§ **Saved entries**
=-=-=-=-=

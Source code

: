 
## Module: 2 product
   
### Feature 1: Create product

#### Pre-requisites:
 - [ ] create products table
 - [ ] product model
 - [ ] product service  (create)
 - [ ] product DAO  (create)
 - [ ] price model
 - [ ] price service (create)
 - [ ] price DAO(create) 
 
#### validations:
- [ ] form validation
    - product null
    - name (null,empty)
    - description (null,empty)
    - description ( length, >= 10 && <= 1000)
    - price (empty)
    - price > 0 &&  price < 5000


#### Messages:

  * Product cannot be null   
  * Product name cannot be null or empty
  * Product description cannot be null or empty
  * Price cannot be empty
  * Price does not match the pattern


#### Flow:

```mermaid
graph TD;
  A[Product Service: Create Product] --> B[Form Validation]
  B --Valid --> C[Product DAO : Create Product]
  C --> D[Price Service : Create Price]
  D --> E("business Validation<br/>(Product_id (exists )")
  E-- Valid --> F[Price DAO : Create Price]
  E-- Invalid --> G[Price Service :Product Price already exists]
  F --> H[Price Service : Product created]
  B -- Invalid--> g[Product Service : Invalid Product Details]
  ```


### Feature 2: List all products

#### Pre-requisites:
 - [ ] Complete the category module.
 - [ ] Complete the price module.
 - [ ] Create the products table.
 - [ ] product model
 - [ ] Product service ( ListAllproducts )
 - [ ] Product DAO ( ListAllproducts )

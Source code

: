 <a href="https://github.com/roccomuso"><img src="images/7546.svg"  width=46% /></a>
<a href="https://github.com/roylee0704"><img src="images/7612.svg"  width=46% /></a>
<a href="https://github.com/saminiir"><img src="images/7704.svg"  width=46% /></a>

=-=-=-=-=

§ **To do**
The records above need to be duplicated. Keep every word unchanged.

§ **Answer to the exercise**
Source code

: 
## Module: 2 product
   
### Feature 1: Create product

#### Pre-requisites:
 - [ ] create products table
 - [ ] product model
 - [ ] product service  (create)
 - [ ] product DAO  (create)
 - [ ] price model
 - [ ] price service (create)
 - [ ] price DAO(create) 
 
#### validations:
- [ ] form validation
    - product null
    - name (null,empty)
    - description (null,empty)
    - description ( length, >= 10 && <= 1000)
    - price (empty)
    - price > 0 &&  price < 5000


#### Messages:

  * Product cannot be null   
  * Product name cannot be null or empty
  * Product description cannot be null or empty
  * Price cannot be empty
  * Price does not match the pattern


#### Flow:

```mermaid
graph TD;
  A[Product Service: Create Product] --> B[Form Validation]
  B --Valid --> C[Product DAO : Create Product]
  C --> D[Price Service : Create Price]
  D --> E("business Validation<br/>(Product_id (exists )")
  E-- Valid --> F[Price DAO : Create Price]
  E-- Invalid --> G[Price Service :Product Price already exists]
  F --> H[Price Service : Product created]
  B -- Invalid--> g[Product Service : Invalid Product Details]
  ```


### Feature 2: List all products

#### Pre-requisites:
 - [ ] Complete the category module.
 - [ ] Complete the price module.
 - [ ] Create the products table.
 - [ ] product model
 - [ ] Product service ( ListAllproducts )
 - [ ] Product DAO ( ListAllproducts )

Source code

: <a href="https://github.com/roccomuso"><img src="images/7546.svg"  width=46% /></a>
<a href="https://github.com/roylee0704"><img src="images/7612.svg"  width=46% /></a>
<a href="https://github.com/saminiir"><img src="images/7704.svg"  width=46% /></a>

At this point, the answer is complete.